* TASK TO COMPLETE
Return every line of the entries that includes the word "utilizzo".

* EXTRACTED INFORMATION
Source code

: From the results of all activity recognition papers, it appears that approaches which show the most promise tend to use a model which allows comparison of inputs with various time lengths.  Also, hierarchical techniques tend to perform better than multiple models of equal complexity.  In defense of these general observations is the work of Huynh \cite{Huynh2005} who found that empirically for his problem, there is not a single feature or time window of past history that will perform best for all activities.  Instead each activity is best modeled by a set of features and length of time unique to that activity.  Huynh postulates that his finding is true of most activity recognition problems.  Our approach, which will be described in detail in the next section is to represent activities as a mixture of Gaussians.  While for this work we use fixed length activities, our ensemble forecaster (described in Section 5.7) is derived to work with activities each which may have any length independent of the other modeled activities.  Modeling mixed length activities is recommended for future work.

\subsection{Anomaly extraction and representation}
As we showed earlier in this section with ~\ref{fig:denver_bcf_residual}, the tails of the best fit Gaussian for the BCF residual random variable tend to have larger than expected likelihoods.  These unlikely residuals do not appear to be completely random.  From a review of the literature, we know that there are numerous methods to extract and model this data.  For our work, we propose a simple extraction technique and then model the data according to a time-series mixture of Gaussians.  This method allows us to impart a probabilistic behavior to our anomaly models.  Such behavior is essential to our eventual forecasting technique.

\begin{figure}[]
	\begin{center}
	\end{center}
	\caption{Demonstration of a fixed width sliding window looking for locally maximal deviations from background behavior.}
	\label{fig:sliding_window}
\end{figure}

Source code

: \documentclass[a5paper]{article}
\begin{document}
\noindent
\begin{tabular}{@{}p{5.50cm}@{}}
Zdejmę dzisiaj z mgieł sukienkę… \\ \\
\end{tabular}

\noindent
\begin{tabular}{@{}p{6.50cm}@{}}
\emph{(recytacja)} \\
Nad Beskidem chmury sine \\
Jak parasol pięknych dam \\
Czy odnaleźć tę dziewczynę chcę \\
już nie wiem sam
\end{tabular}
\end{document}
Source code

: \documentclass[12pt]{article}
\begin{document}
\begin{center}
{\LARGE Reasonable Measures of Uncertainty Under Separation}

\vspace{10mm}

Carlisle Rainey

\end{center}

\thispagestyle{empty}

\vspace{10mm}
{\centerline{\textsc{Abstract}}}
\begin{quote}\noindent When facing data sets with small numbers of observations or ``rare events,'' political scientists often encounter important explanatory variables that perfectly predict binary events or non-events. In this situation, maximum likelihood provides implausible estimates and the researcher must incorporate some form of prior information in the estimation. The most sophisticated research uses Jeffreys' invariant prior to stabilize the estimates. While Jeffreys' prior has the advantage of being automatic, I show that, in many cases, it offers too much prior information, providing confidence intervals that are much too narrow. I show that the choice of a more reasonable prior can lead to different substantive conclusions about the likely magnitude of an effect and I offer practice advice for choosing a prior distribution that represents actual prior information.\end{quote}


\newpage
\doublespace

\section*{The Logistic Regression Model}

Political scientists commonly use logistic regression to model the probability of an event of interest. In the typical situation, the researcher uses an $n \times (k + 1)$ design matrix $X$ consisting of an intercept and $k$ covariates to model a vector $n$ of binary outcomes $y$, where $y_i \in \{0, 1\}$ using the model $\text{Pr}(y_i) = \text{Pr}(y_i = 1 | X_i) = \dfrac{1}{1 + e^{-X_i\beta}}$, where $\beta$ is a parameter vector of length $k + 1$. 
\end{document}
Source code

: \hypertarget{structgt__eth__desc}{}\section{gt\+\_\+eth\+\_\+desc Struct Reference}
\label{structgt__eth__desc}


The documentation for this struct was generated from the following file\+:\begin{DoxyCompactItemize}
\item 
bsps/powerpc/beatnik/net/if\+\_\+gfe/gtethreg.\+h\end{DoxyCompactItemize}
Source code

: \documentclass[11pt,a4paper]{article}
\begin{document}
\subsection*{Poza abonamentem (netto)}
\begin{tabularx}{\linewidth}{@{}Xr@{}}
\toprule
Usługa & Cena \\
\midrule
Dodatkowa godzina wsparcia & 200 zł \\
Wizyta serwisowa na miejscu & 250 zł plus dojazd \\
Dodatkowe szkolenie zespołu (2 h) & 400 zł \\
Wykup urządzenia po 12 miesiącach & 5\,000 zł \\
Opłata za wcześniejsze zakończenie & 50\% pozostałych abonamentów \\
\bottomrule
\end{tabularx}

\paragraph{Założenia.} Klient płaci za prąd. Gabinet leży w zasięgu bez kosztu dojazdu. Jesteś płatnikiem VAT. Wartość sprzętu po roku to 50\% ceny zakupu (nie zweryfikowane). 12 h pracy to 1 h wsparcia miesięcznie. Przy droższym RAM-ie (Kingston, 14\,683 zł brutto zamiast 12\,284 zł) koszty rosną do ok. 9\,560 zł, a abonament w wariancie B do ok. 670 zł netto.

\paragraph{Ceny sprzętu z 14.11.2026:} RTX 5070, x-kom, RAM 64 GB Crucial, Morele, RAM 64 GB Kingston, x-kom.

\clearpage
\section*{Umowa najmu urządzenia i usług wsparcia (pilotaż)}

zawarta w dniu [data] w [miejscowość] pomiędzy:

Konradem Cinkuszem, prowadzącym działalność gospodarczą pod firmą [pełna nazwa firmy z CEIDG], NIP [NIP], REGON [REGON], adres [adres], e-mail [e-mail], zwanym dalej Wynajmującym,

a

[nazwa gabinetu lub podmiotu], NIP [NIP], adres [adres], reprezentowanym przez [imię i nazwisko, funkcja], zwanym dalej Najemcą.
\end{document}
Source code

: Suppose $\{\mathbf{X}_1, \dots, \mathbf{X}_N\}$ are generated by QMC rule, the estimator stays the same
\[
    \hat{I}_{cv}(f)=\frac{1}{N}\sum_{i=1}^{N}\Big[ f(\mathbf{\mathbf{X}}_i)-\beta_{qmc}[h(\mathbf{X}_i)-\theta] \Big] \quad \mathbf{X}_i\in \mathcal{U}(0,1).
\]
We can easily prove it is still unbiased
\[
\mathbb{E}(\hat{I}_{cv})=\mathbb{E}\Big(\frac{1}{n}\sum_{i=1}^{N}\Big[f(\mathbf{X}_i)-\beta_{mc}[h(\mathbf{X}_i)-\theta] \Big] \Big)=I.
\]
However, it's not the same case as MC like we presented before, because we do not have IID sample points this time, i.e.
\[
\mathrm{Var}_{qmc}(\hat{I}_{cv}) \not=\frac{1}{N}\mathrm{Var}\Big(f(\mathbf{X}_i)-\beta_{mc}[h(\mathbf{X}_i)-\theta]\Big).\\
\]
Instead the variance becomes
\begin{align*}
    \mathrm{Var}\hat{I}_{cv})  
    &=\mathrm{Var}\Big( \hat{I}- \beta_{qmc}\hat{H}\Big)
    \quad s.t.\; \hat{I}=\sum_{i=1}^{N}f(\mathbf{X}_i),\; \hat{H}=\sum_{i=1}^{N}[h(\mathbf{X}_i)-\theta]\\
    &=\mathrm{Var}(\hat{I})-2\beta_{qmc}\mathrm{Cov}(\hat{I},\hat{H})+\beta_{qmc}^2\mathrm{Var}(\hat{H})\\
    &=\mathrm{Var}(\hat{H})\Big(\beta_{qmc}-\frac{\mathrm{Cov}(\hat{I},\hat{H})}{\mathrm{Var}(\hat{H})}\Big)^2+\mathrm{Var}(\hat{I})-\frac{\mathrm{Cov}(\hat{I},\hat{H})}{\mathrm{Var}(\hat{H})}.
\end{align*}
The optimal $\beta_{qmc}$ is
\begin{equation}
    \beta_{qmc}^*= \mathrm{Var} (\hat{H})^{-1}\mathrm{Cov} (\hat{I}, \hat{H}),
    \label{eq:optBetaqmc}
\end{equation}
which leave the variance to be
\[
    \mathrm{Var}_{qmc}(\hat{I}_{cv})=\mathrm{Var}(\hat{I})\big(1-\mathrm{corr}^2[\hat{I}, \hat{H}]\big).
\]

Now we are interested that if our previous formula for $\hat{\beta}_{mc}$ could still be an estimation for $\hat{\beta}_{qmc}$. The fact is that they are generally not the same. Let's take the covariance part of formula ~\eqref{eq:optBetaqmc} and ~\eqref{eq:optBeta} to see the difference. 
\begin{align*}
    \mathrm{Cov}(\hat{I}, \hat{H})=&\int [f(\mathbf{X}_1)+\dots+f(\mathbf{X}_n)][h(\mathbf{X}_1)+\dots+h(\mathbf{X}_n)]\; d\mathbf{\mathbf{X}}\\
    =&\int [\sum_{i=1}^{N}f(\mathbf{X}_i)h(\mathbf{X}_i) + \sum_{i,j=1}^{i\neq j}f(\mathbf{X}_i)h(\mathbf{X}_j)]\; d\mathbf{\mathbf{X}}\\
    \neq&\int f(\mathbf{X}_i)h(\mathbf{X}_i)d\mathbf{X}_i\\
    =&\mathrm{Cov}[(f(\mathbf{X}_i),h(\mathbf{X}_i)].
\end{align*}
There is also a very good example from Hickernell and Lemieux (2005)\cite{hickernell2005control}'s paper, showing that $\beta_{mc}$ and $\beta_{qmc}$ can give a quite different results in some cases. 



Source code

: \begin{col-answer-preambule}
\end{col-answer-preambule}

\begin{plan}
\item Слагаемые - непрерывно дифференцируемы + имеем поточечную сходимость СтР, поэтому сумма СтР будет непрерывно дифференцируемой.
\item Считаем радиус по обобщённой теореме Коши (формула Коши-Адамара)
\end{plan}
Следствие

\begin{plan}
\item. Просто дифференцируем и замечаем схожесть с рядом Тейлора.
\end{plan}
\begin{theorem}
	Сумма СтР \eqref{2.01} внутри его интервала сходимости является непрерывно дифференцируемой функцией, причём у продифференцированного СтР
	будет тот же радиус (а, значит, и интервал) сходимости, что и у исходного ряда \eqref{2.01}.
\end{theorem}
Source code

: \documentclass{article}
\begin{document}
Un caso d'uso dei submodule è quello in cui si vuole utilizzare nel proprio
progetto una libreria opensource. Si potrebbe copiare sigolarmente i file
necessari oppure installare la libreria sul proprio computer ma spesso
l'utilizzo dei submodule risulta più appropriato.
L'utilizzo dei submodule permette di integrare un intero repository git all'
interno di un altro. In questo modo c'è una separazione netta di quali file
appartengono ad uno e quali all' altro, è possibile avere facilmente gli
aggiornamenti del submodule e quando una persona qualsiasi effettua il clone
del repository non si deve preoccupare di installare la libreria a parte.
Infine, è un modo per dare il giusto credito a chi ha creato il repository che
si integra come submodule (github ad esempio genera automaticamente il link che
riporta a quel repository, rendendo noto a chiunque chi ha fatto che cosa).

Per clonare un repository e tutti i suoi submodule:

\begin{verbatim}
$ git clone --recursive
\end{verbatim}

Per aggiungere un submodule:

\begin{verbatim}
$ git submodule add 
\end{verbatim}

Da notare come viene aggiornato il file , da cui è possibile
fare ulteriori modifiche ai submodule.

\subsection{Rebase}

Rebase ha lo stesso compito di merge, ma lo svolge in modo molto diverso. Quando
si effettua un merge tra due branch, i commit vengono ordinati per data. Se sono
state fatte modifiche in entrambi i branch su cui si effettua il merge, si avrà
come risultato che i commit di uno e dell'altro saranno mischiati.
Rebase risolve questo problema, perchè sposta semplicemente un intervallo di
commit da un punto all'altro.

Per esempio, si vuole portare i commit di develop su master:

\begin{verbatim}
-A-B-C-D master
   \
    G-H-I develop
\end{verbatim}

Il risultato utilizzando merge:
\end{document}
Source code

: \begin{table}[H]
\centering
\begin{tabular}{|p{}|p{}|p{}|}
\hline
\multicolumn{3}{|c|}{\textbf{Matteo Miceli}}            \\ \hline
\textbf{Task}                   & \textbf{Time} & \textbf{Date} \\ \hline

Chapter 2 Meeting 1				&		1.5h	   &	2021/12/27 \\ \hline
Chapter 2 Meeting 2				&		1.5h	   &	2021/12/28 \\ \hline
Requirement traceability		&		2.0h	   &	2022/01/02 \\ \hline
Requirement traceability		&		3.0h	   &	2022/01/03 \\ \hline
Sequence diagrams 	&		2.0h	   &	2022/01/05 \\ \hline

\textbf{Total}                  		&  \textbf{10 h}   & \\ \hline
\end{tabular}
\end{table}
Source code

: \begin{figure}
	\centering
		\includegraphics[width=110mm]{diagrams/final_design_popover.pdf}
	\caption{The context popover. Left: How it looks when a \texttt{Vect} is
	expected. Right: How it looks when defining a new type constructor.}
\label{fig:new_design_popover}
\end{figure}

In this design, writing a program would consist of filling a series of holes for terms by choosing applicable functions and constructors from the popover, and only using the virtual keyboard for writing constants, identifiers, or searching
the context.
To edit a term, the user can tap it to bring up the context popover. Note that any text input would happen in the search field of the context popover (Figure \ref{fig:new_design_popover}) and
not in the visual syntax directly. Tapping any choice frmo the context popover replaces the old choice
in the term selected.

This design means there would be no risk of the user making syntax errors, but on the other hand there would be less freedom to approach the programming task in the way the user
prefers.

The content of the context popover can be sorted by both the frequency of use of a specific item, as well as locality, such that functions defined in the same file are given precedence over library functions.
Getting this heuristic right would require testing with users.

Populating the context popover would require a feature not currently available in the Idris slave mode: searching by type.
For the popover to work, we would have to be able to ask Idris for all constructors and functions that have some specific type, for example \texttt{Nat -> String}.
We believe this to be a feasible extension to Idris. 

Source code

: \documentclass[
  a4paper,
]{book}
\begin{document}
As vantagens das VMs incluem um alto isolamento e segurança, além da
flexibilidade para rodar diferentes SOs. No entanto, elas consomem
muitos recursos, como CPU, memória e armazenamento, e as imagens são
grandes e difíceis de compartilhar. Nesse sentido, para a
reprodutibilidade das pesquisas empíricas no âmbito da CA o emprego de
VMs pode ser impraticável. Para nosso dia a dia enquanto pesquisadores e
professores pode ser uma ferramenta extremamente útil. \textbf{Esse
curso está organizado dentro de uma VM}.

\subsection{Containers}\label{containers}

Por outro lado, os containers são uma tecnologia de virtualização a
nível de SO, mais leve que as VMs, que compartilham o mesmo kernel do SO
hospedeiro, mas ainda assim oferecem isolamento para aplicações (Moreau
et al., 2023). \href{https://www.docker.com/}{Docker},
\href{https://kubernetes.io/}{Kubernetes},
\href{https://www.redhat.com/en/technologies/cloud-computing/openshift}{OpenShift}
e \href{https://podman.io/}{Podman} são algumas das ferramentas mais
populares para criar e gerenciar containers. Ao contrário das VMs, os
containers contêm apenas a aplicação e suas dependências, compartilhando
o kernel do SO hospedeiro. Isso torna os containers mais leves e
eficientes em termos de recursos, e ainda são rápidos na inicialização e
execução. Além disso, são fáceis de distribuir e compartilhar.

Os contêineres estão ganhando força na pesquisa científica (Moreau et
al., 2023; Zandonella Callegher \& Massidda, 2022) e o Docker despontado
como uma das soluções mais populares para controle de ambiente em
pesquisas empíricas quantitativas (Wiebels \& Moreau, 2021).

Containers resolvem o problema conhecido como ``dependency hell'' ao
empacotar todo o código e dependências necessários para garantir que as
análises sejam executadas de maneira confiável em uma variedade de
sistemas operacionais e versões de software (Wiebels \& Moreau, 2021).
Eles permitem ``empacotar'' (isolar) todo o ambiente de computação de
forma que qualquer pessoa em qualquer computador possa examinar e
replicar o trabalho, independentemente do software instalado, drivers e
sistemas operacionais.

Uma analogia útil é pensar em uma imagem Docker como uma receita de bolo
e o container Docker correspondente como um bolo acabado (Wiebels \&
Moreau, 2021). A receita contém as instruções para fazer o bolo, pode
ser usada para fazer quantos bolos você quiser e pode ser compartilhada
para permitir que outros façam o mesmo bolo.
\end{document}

* EXERCISE RESULT
l'utilizzo dei submodule risulta più appropriato.
L'utilizzo dei submodule permette di integrare un intero repository git all'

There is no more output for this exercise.